We could open a separate issue to track an enhancement to make them more convenient, but I don't think that'll be terribly useful. You're welcome to, though.

Your suggestion here does seem like a quick win, but I believe we'd rather make a change along the lines of https://github.com/openai/openai-python/issues/911#issuecomment-1857142928 - we're blocked on getting some unrelated work done first, but do hope to get to it before too long.

npip99 commented 5 months ago

Awesome, thanks for the update.

Yeah I'll make one only so that something is tracking it or I'll forget to keep up with this chat; I'm not saying that it's important just because there's an issue open for it (It can be triaged low for sure)

gl on what you're blocked on atm

proafxin commented 4 months ago

For what it's worth, this snippet should work for you and while it is a little verbose, I think it's much better than having to import lots of types or define your own helper functions while we come up with a better solution:

messages: list[ChatCompletionMessageParam] = []
for role, content in tuples:
    if role == 'user':
        messages.append({"role": 'user', 'content': content})
    elif role == 'system':
        messages.append({"role": 'system', 'content': content})

Thank you, this was the most important reply for me in this thread. I also stumbled upon this issue and at least this is a temporary solution.

Sorry if I am reviving this or the discussion moved elsewhere but I would like to mention this. Now, according to https://peps.python.org/pep-0589/ If you notice, the following is said image

This is in compliance with what you just wrote, however, I tried the following

messages: list[ChatCompletionMessageParam] = [
        {"role": role, "content": content} for (role, content) in zip(roles, texts)
    ]

and got the error Type of TypedDict is ambiguous, none of ("ChatCompletionSystemMessageParam", "ChatCompletionUserMessageParam", "ChatCompletionAssistantMessageParam") matches cleanly And I couldn't get it fixed until I came across your reply. But that's what worries me a bit. Because what I am doing is essentially the same as you are doing. I see no valid reason why one would work and the other wouldn't.
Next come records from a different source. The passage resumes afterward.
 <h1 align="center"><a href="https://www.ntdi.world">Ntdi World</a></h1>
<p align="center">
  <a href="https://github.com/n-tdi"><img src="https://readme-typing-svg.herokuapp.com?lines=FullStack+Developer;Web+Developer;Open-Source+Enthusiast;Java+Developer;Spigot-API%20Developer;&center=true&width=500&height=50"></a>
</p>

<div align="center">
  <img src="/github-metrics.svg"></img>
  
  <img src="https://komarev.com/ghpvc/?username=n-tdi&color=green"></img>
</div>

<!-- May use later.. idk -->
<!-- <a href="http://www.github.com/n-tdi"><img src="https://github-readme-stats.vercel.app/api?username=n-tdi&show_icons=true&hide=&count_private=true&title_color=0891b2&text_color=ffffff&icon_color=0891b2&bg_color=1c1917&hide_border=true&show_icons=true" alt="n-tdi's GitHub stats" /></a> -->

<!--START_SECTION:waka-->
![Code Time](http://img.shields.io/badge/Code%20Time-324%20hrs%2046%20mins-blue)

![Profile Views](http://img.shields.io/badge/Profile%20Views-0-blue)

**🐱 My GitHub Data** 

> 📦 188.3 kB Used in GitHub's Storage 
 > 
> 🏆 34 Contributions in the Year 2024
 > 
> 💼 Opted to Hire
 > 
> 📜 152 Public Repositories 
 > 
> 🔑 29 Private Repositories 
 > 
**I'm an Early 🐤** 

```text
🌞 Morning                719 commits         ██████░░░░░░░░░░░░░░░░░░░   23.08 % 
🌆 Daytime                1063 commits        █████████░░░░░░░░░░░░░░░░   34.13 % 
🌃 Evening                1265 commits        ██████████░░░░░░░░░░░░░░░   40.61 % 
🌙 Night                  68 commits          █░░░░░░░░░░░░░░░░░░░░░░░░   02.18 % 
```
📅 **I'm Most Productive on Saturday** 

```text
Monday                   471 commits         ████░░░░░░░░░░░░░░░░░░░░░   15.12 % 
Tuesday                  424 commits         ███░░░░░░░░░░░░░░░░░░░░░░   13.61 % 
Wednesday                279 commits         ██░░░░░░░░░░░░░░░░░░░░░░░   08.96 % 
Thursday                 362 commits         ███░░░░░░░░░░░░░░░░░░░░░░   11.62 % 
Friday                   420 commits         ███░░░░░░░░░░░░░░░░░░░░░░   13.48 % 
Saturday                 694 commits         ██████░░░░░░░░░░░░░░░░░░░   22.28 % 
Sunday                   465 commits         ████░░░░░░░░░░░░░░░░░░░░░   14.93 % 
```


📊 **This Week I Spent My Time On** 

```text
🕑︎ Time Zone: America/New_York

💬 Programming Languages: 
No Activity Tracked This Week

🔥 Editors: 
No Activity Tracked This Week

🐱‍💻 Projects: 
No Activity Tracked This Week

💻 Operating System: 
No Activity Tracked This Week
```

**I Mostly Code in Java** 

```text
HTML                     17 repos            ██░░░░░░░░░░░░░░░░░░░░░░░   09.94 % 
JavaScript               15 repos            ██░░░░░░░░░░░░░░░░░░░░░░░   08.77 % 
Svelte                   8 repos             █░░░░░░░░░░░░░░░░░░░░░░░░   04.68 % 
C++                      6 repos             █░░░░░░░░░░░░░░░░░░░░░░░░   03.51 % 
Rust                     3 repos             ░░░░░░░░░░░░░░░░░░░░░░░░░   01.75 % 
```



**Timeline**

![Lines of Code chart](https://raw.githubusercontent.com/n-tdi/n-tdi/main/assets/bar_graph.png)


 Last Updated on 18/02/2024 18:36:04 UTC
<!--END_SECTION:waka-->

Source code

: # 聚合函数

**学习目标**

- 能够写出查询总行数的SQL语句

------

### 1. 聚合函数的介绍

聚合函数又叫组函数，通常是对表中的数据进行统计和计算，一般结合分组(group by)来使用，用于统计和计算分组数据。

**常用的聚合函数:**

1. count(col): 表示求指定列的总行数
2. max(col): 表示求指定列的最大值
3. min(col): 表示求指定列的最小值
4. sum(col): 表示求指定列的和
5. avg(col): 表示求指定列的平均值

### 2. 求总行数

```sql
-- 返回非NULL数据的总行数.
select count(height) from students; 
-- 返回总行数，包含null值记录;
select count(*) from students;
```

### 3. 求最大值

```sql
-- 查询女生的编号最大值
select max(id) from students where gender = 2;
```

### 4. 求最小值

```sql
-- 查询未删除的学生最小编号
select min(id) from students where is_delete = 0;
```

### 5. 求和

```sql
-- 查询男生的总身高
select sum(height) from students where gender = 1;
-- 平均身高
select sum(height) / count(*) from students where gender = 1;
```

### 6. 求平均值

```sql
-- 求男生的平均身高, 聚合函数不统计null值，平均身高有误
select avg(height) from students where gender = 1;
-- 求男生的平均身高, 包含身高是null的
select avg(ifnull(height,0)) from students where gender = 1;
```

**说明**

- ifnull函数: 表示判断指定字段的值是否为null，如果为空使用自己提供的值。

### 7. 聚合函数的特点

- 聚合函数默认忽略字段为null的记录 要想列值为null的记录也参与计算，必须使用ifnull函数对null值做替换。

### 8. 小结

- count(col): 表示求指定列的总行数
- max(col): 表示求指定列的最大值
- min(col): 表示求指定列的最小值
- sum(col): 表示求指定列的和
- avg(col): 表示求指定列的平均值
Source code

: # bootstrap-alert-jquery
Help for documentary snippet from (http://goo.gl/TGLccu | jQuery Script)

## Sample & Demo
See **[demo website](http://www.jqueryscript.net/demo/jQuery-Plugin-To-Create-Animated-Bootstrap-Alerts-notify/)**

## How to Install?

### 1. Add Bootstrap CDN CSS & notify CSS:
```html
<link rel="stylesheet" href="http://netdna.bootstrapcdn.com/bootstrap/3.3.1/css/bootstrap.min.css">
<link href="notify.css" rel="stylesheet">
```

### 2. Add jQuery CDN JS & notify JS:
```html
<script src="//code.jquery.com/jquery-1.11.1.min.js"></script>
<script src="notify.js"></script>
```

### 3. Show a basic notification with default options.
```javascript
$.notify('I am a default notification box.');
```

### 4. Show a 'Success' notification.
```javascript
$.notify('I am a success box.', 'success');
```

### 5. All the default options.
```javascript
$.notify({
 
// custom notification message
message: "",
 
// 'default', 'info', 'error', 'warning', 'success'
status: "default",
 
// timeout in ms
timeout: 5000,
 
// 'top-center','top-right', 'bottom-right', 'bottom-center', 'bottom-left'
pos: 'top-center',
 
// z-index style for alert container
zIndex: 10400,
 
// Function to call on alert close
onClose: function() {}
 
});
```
I might be wrong but I think it would be in the best interests of the API to not make the implementation rigid like this. This may be just one example, who knows there could be more. If typing doesn't work when we use list comprehension but it works when we manually declare them, some design decision at the very root wasn't probably the best. I wouldn't presume to tell you what that is but it could be the usage of union. I would request you to reconsider. If it doesn't introduce any breaking changes and you have the capacity, please reconsider modifying it so the typing isn't ambiguous.